A 49-year-old male presented to the orthopaedic oncosurgeon (MA) with persistent low back pain radiating to the right lower limb following a fall on the back he had sustained a few months earlier. Physical examination revealed mild lower lumbar paraspinal tenderness, but muscle strength, sensations and reflexes in the lower limbs were normal. Magnetic resonance imaging showed a diffuse bulge of L3–L4 disc indenting thecal sac (considered not to be responsible for his symptoms) and picked up a well-defined 3 cm × 2 cm × 2 cm lesion in the right psoas muscle at the level of third lumbar vertebra with a 'target' sign on T2 sequence [Figure 1]. Haematological and biochemical investigations were normal.

Figure 1.

Figure 1

Magnetic resonance imaging image shows a well-circumscribed lesion in the right psoas muscle. Arrow points to the target sign in the tumour

A laparoscopic excision with intraoperative frozen section examination was planned. The patient was positioned in the left lateral decubitus position and a 10 mm trocar for the telescope was placed in the supraumbilical midline using an open technique. Two 5 mm trocars were placed on either side of the primary trocar. The right colon and hepatic flexure were mobilised using an ultrasonic shears (Harmonic Scalpel, Ethicon, Mumbai, India). This exposed the right psoas muscle and allowed ready identification of the tumour as a bulge. The mobilised right colon was retracted with a flexible retractor. A nerve running anterior to the tumour was dissected free and safeguarded by encircling it with a vascular loop [Figure 2a]. The tumour was excised with a cuff of healthy muscle all around [Figure 2b]. Frozen section revealed it to be a benign schwannoma and the margins were uninvolved. The specimen was extracted via a minimally extended 10 mm trocar site in a plastic bag. The operative time was 45 min and blood loss <10 ml. He required minimal postoperative analgesia and was discharged the day after surgery. Final histopathology confirmed a benign schwannoma [Figure 3] with areas of degeneration and immunohistochemistry found the tumour cells to express S-100. The patient's symptoms gradually reduced over a period of time and he remains well 3 years later.

Figure 2.

Figure 2

(a) Nerve anterior to the tumour separated and looped, (b) tumour being excised

Figure 3.

Figure 3

Specimen showing (a) excised tumour well covered with muscle and (b) sliced tumour with the typical yellow colour of a schwannoma

DISCUSSION

The common conditions involving the iliopsoas compartment include abscesses, haematomas and neoplasms such as liposarcoma, fibrosarcoma, leiomyosarcoma or haemangiopericytoma.[3] Only around 4% of the retroperitoneal tumours are schwannomas.[4] Psoas muscle is a rare site for a schwannoma.

Patients with retroperitoneal or psoas schwannomas may present with pain in the abdomen, back or limb, but mostly the symptoms are nonspecific. Uncommon nature of these tumours coupled with the absence of specific symptoms often delays the diagnosis.

Although imaging investigations diagnose the ilio-psoas masses accurately, differentiation between infective and neoplastic pathology is often difficult. In our patient, too, imaging did not suggest a specific diagnosis for the mass seen within the psoas muscle. The optimal diagnostic and therapeutic option for the most lesions within the psoas considered neoplastic is surgical excision.

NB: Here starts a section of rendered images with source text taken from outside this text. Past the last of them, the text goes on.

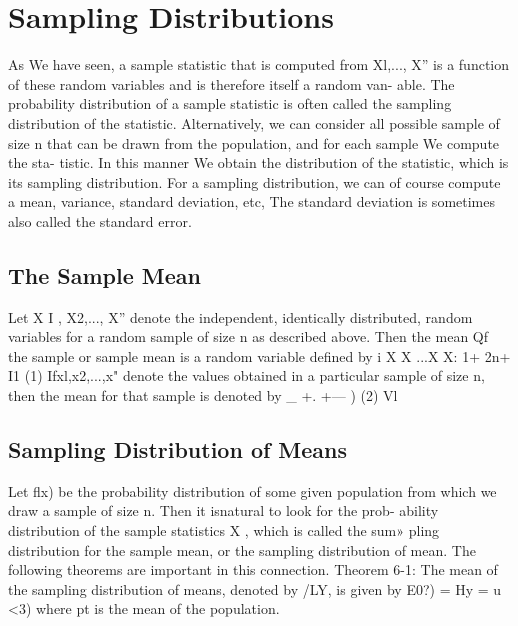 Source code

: \section{Sampling Distributions}
As We have seen, a sample statistic that is computed from Xl,..., X” is a
function of these random variables and is therefore itself a random van-
able. The probability distribution of a sample statistic is often called the
sampling distribution of the statistic.
Alternatively, we can consider all possible sample of size n that can
be drawn from the population, and for each sample We compute the sta-
tistic. In this manner We obtain the distribution of the statistic, which is
its sampling distribution.
For a sampling distribution, we can of course compute a mean,
variance, standard deviation, etc, The standard deviation is sometimes
also called the standard error.


\subsection{The Sample Mean}
Let X I , X2,..., X” denote the independent, identically distributed, random
variables for a random sample of size n as described above. Then the
mean Qf the sample or sample mean is a random variable deﬁned by
i X X ...X
X: 1+ 2n+ I1 (1)
Ifxl,x2,...,x" denote the values obtained in a particular sample of size n,
then the mean for that sample is denoted by
_ +. +---
)  (2)
Vl

\subsection{Sampling Distribution of Means}
Let ﬂx) be the probability distribution of some given population from
which we draw a sample of size n. Then it isnatural to look for the prob-
ability distribution of the sample statistics X , which is called the sum»
pling distribution for the sample mean, or the sampling distribution of
mean. The following theorems are important in this connection.
Theorem 6-1: The mean of the sampling distribution of means,
denoted by /LY, is given by
E0?) = Hy = u <3)
where pt is the mean of the population.


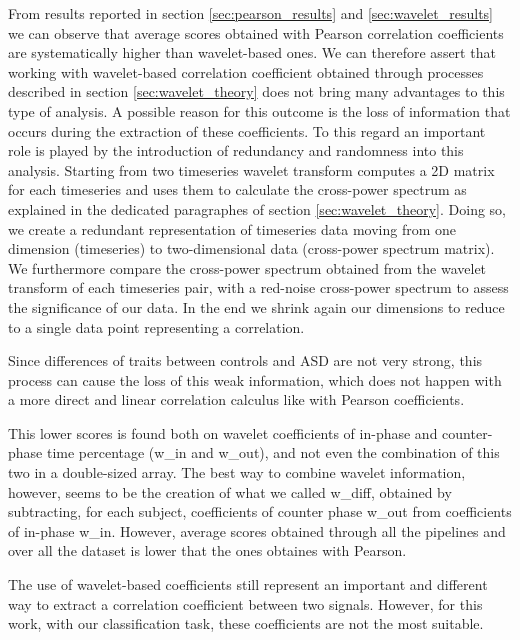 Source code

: \documentclass[11pt]{report}
\begin{document}
\noindent From results reported in section \ref{sec:pearson_results} and \ref{sec:wavelet_results} we can observe that average scores obtained with Pearson correlation coefficients are systematically higher than wavelet-based ones.
We can therefore assert that working with wavelet-based correlation coefficient obtained through processes described in section \ref{sec:wavelet_theory} does not bring many advantages to this type of analysis.
A possible reason for this outcome is the loss of information that occurs during the extraction of these coefficients.
To this regard an important role is played by the introduction of redundancy and randomness into this analysis. 
Starting from two timeseries wavelet transform computes a 2D matrix for each timeseries and uses them to calculate the cross-power spectrum as explained in the dedicated paragraphes of section \ref{sec:wavelet_theory}.
Doing so, we create a redundant representation of timeseries data moving from one dimension (timeseries) to two-dimensional data (cross-power spectrum matrix).
We furthermore compare the cross-power spectrum obtained from the wavelet transform of each timeseries pair, with a red-noise cross-power spectrum to assess the significance of our data.
In the end we shrink again our dimensions to reduce to a single data point representing a correlation.

Since differences of traits between controls and ASD are not very strong, this process can cause the loss of this weak information, which does not happen with a more direct and linear correlation calculus like with Pearson coefficients.

This lower scores is found both on wavelet coefficients of in-phase and counter-phase time percentage (w\_in and w\_out), and not even the combination of this two in a double-sized array.
The best way to combine wavelet information, however, seems to be the creation of what we called w\_diff, obtained by subtracting, for each subject, coefficients of counter phase w\_out from coefficients of in-phase w\_in.
However, average scores obtained through all the pipelines and over all the dataset is lower that the ones obtaines with Pearson.

The use of wavelet-based coefficients still represent an important and different way to extract a correlation coefficient between two signals.
However, for this work, with our classification task, these coefficients are not the most suitable.
\end{document}

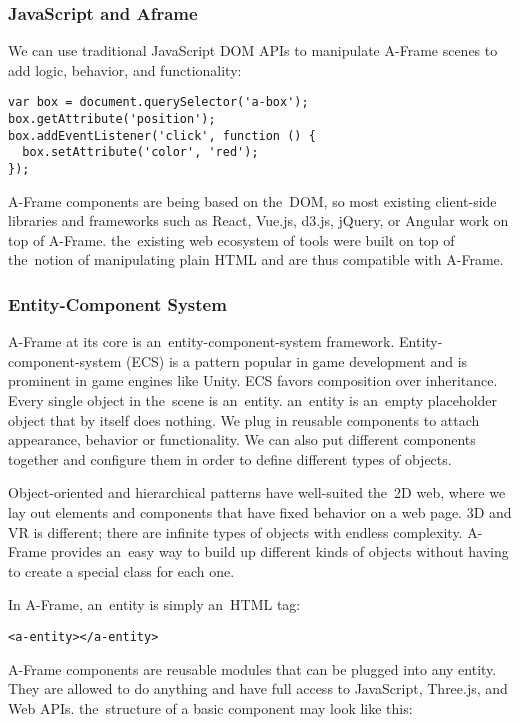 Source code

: \subsubsection{JavaScript and Aframe}
We can use traditional JavaScript DOM APIs to manipulate A-Frame scenes to add logic, behavior, and functionality:

\begin{lstlisting}
var box = document.querySelector('a-box');
box.getAttribute('position');
box.addEventListener('click', function () {
  box.setAttribute('color', 'red');
});
\end{lstlisting}

A-Frame components are being based on the~DOM, so most existing client-side libraries and frameworks such as React, Vue.js, d3.js, jQuery, or Angular work on top of A-Frame. the~existing web ecosystem of tools were built on top of the~notion of manipulating plain HTML and are thus compatible with A-Frame. \cite{aframe-intro}

\subsubsection{Entity-Component System}
A-Frame at its core is an~entity-component-system framework. Entity-component-system (ECS) is a pattern popular in game development and is prominent in game engines like Unity. ECS favors composition over inheritance. Every single object in the~scene is an~entity. an~entity is an~empty placeholder object that by itself does nothing. We plug in reusable components to attach appearance, behavior or functionality. We can also put different components together and configure them in order to define different types of objects. \cite{aframe-intro}

Object-oriented and hierarchical patterns have well-suited the~2D web, where we lay out elements and components that have fixed behavior on a web page. 3D and VR is different; there are infinite types of objects with endless complexity. A-Frame provides an~easy way to build up different kinds of objects without having to create a special class for each one. \cite{aframe-intro}

In A-Frame, an~entity is simply an~HTML tag:

\begin{lstlisting}
<a-entity></a-entity>
\end{lstlisting}

A-Frame components are reusable modules that can be plugged into any entity. They are allowed to do anything and have full access to JavaScript, Three.js, and Web APIs. the~structure of a basic component may look like this:

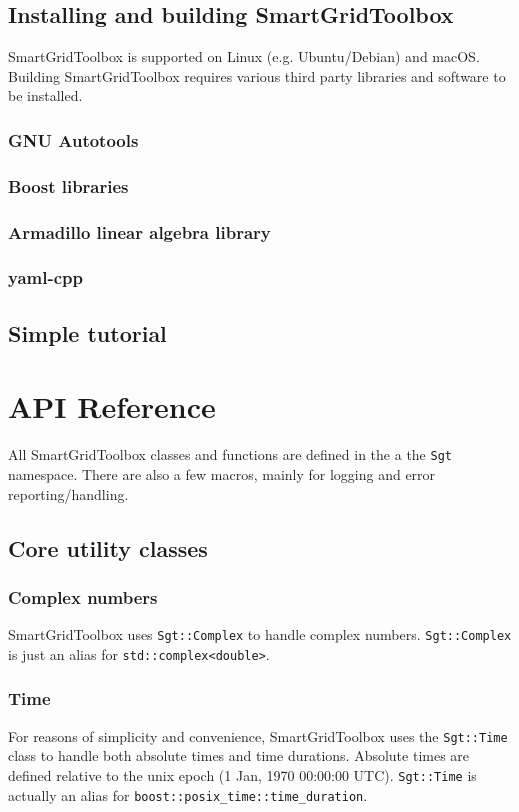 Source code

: \documentclass[10pt]{article}
\begin{document}
\subsection{Installing and building SmartGridToolbox}
SmartGridToolbox is supported on Linux (e.g. Ubuntu/Debian) and macOS. Building SmartGridToolbox requires various third party libraries and software to be installed.
\subsubsection{GNU Autotools}
\subsubsection{Boost libraries}
\subsubsection{Armadillo linear algebra library}
\subsubsection{yaml-cpp}

\subsection{Simple tutorial}
\section{API Reference}
All SmartGridToolbox classes and functions are defined in the a the \verb|Sgt| namespace. There are also a few macros, mainly for logging and error reporting/handling.
\subsection{Core utility classes}
\subsubsection{Complex numbers}
SmartGridToolbox uses  \verb|Sgt::Complex| to handle complex numbers. \verb|Sgt::Complex| is just an alias for \verb|std::complex<double>|.
\subsubsection{Time}
For reasons of simplicity and convenience, SmartGridToolbox uses the  \verb|Sgt::Time| class to handle both absolute times and time durations. Absolute times are defined relative to the unix epoch (1 Jan, 1970 00:00:00 UTC). \verb|Sgt::Time| is actually an alias for \verb|boost::posix_time::time_duration|.
\end{document}
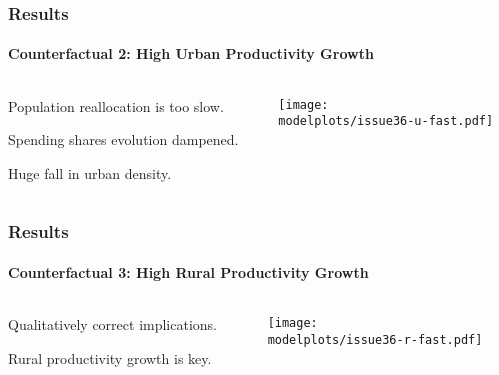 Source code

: \documentclass[aspectratio=169]{beamer}
\begin{document}
\begin{frame}
\frametitle{Results}
\framesubtitle{Counterfactual 2: High Urban Productivity Growth}

\begin{columns}
\begin{column}{0.3\textwidth}
\begin{midi}
\item Population reallocation is too slow.
\item Spending shares evolution dampened.
\item Huge fall in urban density.
\end{midi}
\end{column}
\begin{column}{0.7\textwidth}
\begin{adjustbox}{center}
\texttt{[image: \\modelplots/issue36-u-fast.pdf]}\end{adjustbox}
\end{column}\end{columns}
\end{frame}

\begin{frame}
\frametitle{Results}
\framesubtitle{Counterfactual 3: High Rural Productivity Growth}

\begin{columns}
\begin{column}{0.3\textwidth}
\begin{midi}
\item Qualitatively correct implications.
\item Rural productivity growth is key.
\end{midi}
\end{column}
\begin{column}{0.7\textwidth}
\begin{adjustbox}{center}
\texttt{[image: \\modelplots/issue36-r-fast.pdf]}\end{adjustbox}
\end{column}\end{columns}
\end{frame}
\end{document}
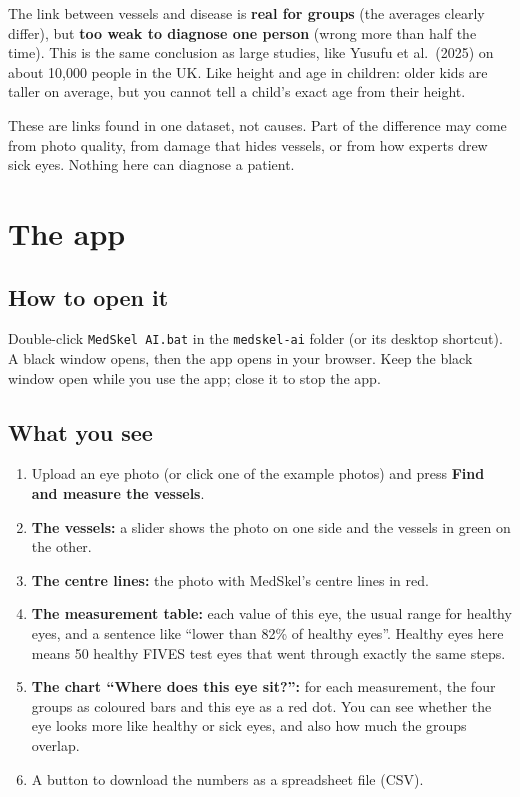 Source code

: \documentclass[11pt,a4paper]{article}
\begin{document}
\begin{remember}
The link between vessels and disease is \textbf{real for groups} (the averages clearly differ), but \textbf{too weak to diagnose one person} (wrong more than half the time). This is the same conclusion as large studies, like Yusufu et al.\ (2025) on about 10,000 people in the UK. Like height and age in children: older kids are taller on average, but you cannot tell a child's exact age from their height.
\end{remember}

\begin{honest}
These are links found in one dataset, not causes. Part of the difference may come from photo quality, from damage that hides vessels, or from how experts drew sick eyes. Nothing here can diagnose a patient.
\end{honest}

\section{The app}

\subsection{How to open it}
Double-click \texttt{MedSkel AI.bat} in the \texttt{medskel-ai} folder (or its desktop shortcut). A black window opens, then the app opens in your browser. Keep the black window open while you use the app; close it to stop the app.

\subsection{What you see}
\begin{enumerate}
  \item Upload an eye photo (or click one of the example photos) and press \textbf{Find and measure the vessels}.
  \item \textbf{The vessels:} a slider shows the photo on one side and the vessels in green on the other.
  \item \textbf{The centre lines:} the photo with MedSkel's centre lines in red.
  \item \textbf{The measurement table:} each value of this eye, the usual range for healthy eyes, and a sentence like ``lower than 82\% of healthy eyes''. Healthy eyes here means 50 healthy FIVES test eyes that went through exactly the same steps.
  \item \textbf{The chart ``Where does this eye sit?'':} for each measurement, the four groups as coloured bars and this eye as a red dot. You can see whether the eye looks more like healthy or sick eyes, and also how much the groups overlap.
  \item A button to download the numbers as a spreadsheet file (CSV).
\end{enumerate}
\end{document}
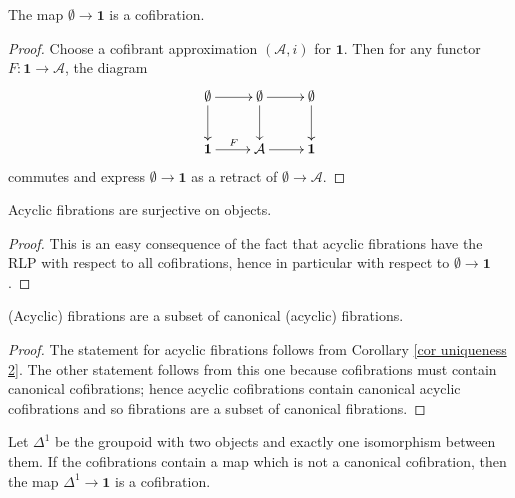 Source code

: \begin{lemma} \label{lemma uniqueness 1}
The map $\emptyset \to \mathbf 1$ is a cofibration.
\end{lemma}

\begin{proof}
Choose a cofibrant approximation $(\mathcal A,i)$ for $\mathbf 1$. Then for any functor $F \colon \mathbf 1 \to \mathcal A$, the diagram
\[
\xymatrix{
\emptyset \ar[d] \ar[r] & \emptyset \ar[d] \ar[r] & \emptyset \ar[d] \\
\mathbf 1 \ar[r]^F & \mathcal A \ar[r] & \mathbf 1
}
\]
commutes and express $\emptyset \to \mathbf 1$ as a retract of $\emptyset \to \mathcal A$.
\end{proof}

\begin{cor} \label{cor uniqueness 2}
Acyclic fibrations are surjective on objects.
\end{cor}

\begin{proof}
This is an easy consequence of the fact that acyclic fibrations have the RLP with respect to all cofibrations, hence in particular with respect to $\emptyset \to \mathbf 1$.
\end{proof}

\begin{cor} \label{cor uniqueness 3}
(Acyclic) fibrations are a subset of canonical (acyclic) fibrations.
\end{cor}

\begin{proof}
The statement for acyclic fibrations follows from Corollary \ref{cor uniqueness 2}. The other statement follows from this one because cofibrations must contain canonical cofibrations; hence acyclic cofibrations contain canonical acyclic cofibrations and so fibrations are a subset of canonical fibrations.
\end{proof}

\begin{lemma} \label{lemma uniqueness 4}
Let $\Delta^1$ be the groupoid with two objects and exactly one isomorphism between them. If the cofibrations contain a map which is not a canonical cofibration, then the map $\Delta^1 \to \mathbf 1$ is a cofibration.
\end{lemma}

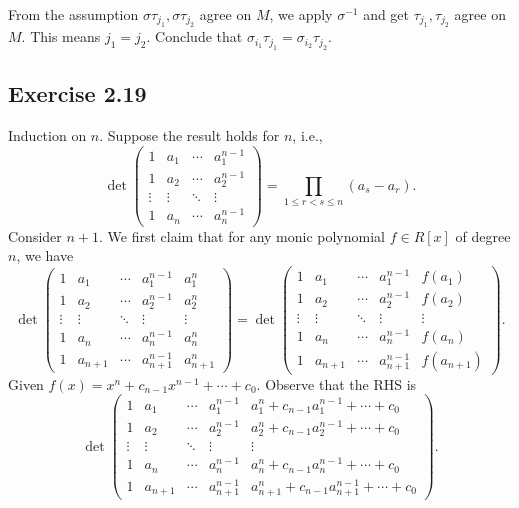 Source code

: \documentclass[../Marcus.tex]{subfiles}
\begin{document}
From the assumption $\sigma\tau_{j_1},\sigma\tau_{j_2}$ agree on $M$, we apply $\sigma^{-1}$ and get $\tau_{j_1},\tau_{j_2}$ agree on $M$. This means $j_1=j_2$. Conclude that $\sigma_{i_1}\tau_{j_1}=\sigma_{i_2}\tau_{j_2}$.

\subsection*{Exercise 2.19}

Induction on $n$. Suppose the result holds for $n$, i.e.,
$$
\det\begin{pmatrix}
    1           & a_1      & \cdots & a_1^{n-1} \\
    1           & a_2     & \cdots & a_2^{n-1} \\
    \vdots & \vdots & \ddots & \vdots \\
    1          & a_n      & \cdots & a_n^{n-1}
\end{pmatrix}
=\prod_{1\leq r<s\leq n}(a_s-a_r).
$$
Consider $n+1$. We first claim that for any monic polynomial $f\in R[x]$ of degree $n$, we have
$$
\det\begin{pmatrix}
    1           & a_1       & \cdots & a_1^{n-1}         & a_1^n \\
    1           & a_2       & \cdots & a_2^{n-1}        & a_2^n \\
    \vdots & \vdots   & \ddots & \vdots              & \vdots \\
    1          & a_n        & \cdots & a_n^{n-1}        & a_n^n \\
    1          & a_{n+1} & \cdots & a_{n+1}^{n-1} & a_{n+1}^n
\end{pmatrix}
=
\det\begin{pmatrix}
    1           & a_1        & \cdots & a_1^{n-1}       & f(a_1)\\
    1           & a_2       & \cdots & a_2^{n-1}       & f(a_2) \\
    \vdots & \vdots   & \ddots & \vdots              & \vdots \\
    1          & a_n        & \cdots & a_n^{n-1}        & f(a_n) \\
    1          & a_{n+1} & \cdots & a_{n+1}^{n-1} & f(a_{n+1})
\end{pmatrix}.
$$
Given $f(x)=x^n+c_{n-1}x^{n-1}+\cdots+c_0$. Observe that the RHS is
$$
\det\begin{pmatrix}
    1          & a_1         & \cdots & a_1^{n-1}        & a_1^n+c_{n-1}a_1^{n-1}+\cdots+c_0\\
    1          & a_2        & \cdots & a_2^{n-1}        & a_2^n+c_{n-1}a_2^{n-1}+\cdots+c_0 \\
    \vdots & \vdots   & \ddots & \vdots              & \vdots \\
    1          & a_n        & \cdots & a_n^{n-1}        & a_n^n+c_{n-1}a_n^{n-1}+\cdots+c_0 \\
    1          & a_{n+1} & \cdots & a_{n+1}^{n-1} & a_{n+1}^n+c_{n-1}a_{n+1}^{n-1}+\cdots+c_0
\end{pmatrix}.
$$
\end{document}

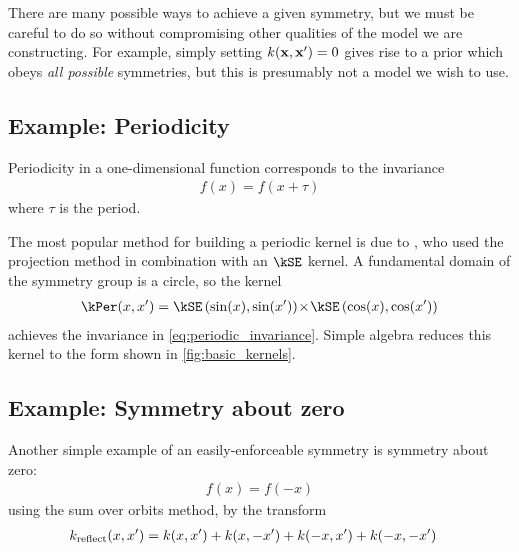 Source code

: %
There are many possible ways to achieve a given symmetry, but we must be careful to do so without compromising other qualities of the model we are constructing.
For example, simply setting $k({\bf{x}}, {\bf{x}}') = 0$ gives rise to a \gp{} prior which obeys \emph{all possible} symmetries, but this is presumably not a model we wish to use.






\subsection{Example: Periodicity}

Periodicity in a one-dimensional function corresponds to the invariance
%
\begin{align}
f(x) = f( x + \tau)
\label{eq:periodic_invariance}
\end{align}
%
where $\tau$ is the period.

The most popular method for building a periodic kernel is due to \citet{mackay1998introduction}, who used the projection method in combination with an $\kSE$ kernel.
A fundamental domain of the symmetry group is a circle, so the kernel
%
%
\begin{align}
\kPer(x, x') = \kSE \left( \sin(x), \sin(x') \right) \kerntimes \kSE \left( \cos(x), \cos(x') \right)
\end{align}
%
achieves the invariance in \cref{eq:periodic_invariance}.
Simple algebra reduces this kernel to the form shown in \cref{fig:basic_kernels}.


\subsection{Example: Symmetry about zero}

Another simple example of an easily-enforceable symmetry is symmetry about zero:
%
\begin{align}
f(x) = f( -x)
\end{align}
%
using the sum over orbits method, by the transform
%
\begin{align}
k_{\textnormal{reflect}}(x, x') & = k(x, x') + k(x, -x') + k(-x, x') + k(-x, -x')
\end{align}

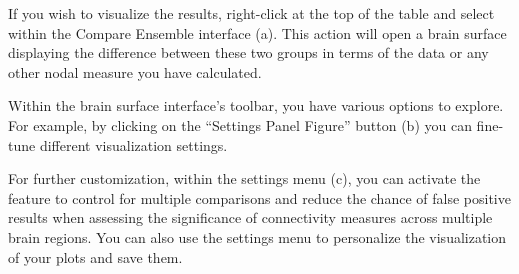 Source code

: \documentclass[justified]{tufte-handout}
\begin{document}
If you wish to visualize the results, right-click at the top of the table and select  within the Compare Ensemble interface (a). This action will open a brain surface displaying the difference between these two groups in terms of the  data or any other nodal measure you have calculated.

Within the brain surface interface's toolbar, you have various options to explore. For example, by clicking on the “Settings Panel Figure” button (b) you can fine-tune different visualization settings.

For further customization, within the settings menu (c), you can activate the  feature to control for multiple comparisons and reduce the chance of false positive results when assessing the significance of connectivity measures across multiple brain regions. You can also use the settings menu to personalize the visualization of your plots and save them.
\end{document}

Schwannomas in the retroperitoneum require individualised surgical approach. The large retroperitoneal schwannomas abutting vital organs have been traditionally dealt with by open surgery. However, more recently laparoscopic resection of schwannomas from locations such as pelvis,[5] retro-pancreatic area[6] and near the IVC[7] have been described. The main technical challenge in resecting schwannomas involving a named nerve is preservation of the nerve which may either be flattened along the capsule at the periphery or traversing the tumour. Ningshu et al. managed six schwannomas arising from obturator nerve laparoscopically, including enucleation of the tumour in two patients.[8] Two of these patients developed permanent neurological deficit and two had transient neuropathy which resolved in 8 weeks. Freitas et al. performed a retroperitoneoscopic excision of a 2-cm schwannoma arising in the ilio-inguinal nerve.[9] However, as this approach provides a restricted operative field, most general surgeons, including ourselves, are more comfortable with the laparoscopic (transperitoneal) approach.

Apart from the case presented here, the only other report of a schwannoma protruding from the psoas muscle treated laparoscopically came from Seo et al.[4] As was done in our patient, excision with a 1 cm margin of the muscle is an appropriate treatment for such tumours. Minimally invasive surgery offers the benefits of easy access to these deep-seated lesions and excellent magnification. Although the likelihood of a malignancy in these tumours is negligible, an intraoperative frozen section is a prudent precaution. This will ensure a negative margin even if the tumour is malignant.

CONCLUSION

Laparoscopic resection of the rare tumour, psoas schwannoma, is safe, feasible and allows the patient to recover rapidly.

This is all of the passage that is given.